When I first started researching back in August I read a few threads about tennis balls being bad for the dogs teeth. I made a mental note that we wouldn't give Jack tennis balls. I've since read a few threads where everyone seems to give their dogs tennis balls.

So whats the deal are the tennis balls bad for them or not?


----------



## n2gsds (Apr 16, 2011)

Not sure about being bad for the teeth but definitely dangerous! Countless dogs have choked from swallowing a tennis ball, hard to believe but true. I wouldn't take the chance with my dogs.


----------



## Veronica1 (Jun 22, 2010)

My pup will do anything for a tennis ball, so I have recently switched to the larger sized Kong tennis balls to alleviate the choking hazard.
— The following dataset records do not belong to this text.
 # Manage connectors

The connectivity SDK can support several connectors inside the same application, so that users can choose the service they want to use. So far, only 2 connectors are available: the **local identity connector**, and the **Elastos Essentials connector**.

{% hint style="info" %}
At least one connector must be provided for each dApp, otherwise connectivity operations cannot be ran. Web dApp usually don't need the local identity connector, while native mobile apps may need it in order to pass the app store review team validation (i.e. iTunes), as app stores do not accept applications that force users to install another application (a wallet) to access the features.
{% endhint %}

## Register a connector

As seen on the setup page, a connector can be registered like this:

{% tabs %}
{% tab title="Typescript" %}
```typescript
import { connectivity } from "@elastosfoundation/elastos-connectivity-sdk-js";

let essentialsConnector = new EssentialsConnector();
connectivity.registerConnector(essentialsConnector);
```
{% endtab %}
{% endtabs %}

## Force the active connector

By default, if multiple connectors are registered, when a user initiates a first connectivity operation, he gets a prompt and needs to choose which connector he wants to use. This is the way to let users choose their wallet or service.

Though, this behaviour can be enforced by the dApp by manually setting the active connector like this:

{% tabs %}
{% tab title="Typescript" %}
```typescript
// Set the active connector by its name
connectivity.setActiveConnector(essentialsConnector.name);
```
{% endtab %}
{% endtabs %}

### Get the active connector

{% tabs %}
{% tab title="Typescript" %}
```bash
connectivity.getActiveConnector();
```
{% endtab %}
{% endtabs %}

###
Kong claims they won't hurt the teeth. I get them at my local TSC two for $5.


----------



## valb (Sep 2, 2004)

Sierra came to us loving them. Now she gets one for an hour or so
once a week. Supervised. I think they are bad for their teeth
when used a lot, and of course the choking hazard is there. So,
I think you need to take in all you can about them and then decide 
for yourself how (or if) you'll use them.


----------



## shaner (Oct 17, 2010)

My dog fetches tennis balls, but she doesn't sit and chew on them.


----------



## clearcreekranch (Mar 18, 2010)

something about the glue that is used can wear down the enamel on their teeth....just what I heard from a trainer


----------



## Miss Molly May (Feb 19, 2010)

this is a great alternative and they last way longer!Chuckit Ultra Ball 2 Pack - Dog Toys


----------



## doggiedad (Dec 2, 2007)

i don't like the size, fuzzies and they're
probably made in China.


----------



## Barb E (Jun 6, 2004)

Did someone say tennis ball?











I use tennis balls with Dante - they only come out when we're going to play fetch and he's not allowed to just chew on them


----------



## 4TheDawgies (Apr 2, 2011)

Tennis balls are TERRIBLE for teeth!


----------



## 1sttimeforgsd (Jul 29, 2010)

Over a period of time they will wear down the teeth is what a vet told us.


----------



## hunterisgreat (Jan 30, 2011)

Terrible. They will wear teeth down. My male has worn teeth from them, and I'm looking at. ~5k to repair


----------



## Snarly (Sep 7, 2011)

I'm sorry, but what?? How could a tennis ball cause that much damage and..5k  



hunterisgreat said:


> Terrible. They will wear teeth down. My male has worn teeth from them, and I'm looking at. ~5k to repair


----------



## Nikitta (Nov 10, 2011)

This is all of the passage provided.